(Collection entries)
|---|

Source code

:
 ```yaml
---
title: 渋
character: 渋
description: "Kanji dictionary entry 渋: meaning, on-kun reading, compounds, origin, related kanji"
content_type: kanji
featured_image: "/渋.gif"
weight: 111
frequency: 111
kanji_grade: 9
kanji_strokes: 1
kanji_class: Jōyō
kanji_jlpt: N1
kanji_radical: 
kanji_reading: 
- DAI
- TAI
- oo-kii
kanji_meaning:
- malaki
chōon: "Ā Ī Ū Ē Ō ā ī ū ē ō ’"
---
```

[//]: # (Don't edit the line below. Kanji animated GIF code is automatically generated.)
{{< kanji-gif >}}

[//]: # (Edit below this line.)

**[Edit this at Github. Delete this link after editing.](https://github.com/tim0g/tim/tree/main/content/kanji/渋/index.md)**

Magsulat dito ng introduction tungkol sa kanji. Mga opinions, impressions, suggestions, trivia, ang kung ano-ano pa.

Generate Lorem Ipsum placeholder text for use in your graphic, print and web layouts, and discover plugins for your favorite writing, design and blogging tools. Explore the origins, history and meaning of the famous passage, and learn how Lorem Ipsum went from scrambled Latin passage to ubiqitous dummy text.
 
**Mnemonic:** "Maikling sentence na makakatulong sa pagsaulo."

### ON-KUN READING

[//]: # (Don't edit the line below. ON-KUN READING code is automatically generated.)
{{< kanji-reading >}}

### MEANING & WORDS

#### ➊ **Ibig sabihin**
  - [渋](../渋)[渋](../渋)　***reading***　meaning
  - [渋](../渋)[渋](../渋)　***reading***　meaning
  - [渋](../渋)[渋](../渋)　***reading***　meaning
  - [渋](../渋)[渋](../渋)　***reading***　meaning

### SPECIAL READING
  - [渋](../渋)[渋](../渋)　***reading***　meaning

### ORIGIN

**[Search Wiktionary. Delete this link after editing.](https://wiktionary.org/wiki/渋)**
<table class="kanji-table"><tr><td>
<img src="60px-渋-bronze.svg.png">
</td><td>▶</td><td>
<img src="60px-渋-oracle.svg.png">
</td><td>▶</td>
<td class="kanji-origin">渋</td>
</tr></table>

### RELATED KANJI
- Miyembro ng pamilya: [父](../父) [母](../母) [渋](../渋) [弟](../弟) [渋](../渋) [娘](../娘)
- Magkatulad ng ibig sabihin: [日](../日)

|---|

WHAT IS REQUIRED:
Starting at the first line of the data above, retype each line exactly until you reach the line containing "Magsulat dito ng", and include that line too.

EXERCISE RESPONSE:
Source code

:
 ```yaml
---
title: 渋
character: 渋
description: "Kanji dictionary entry 渋: meaning, on-kun reading, compounds, origin, related kanji"
content_type: kanji
featured_image: "/渋.gif"
weight: 111
frequency: 111
kanji_grade: 9
kanji_strokes: 1
kanji_class: Jōyō
kanji_jlpt: N1
kanji_radical: 
kanji_reading: 
- DAI
- TAI
- oo-kii
kanji_meaning:
- malaki
chōon: "Ā Ī Ū Ē Ō ā ī ū ē ō ’"
---
```

[//]: # (Don't edit the line below. Kanji animated GIF code is automatically generated.)
{{< kanji-gif >}}

[//]: # (Edit below this line.)

**[Edit this at Github. Delete this link after editing.](https://github.com/tim0g/tim/tree/main/content/kanji/渋/index.md)**

Magsulat dito ng introduction tungkol sa kanji. Mga opinions, impressions, suggestions, trivia, ang kung ano-ano pa.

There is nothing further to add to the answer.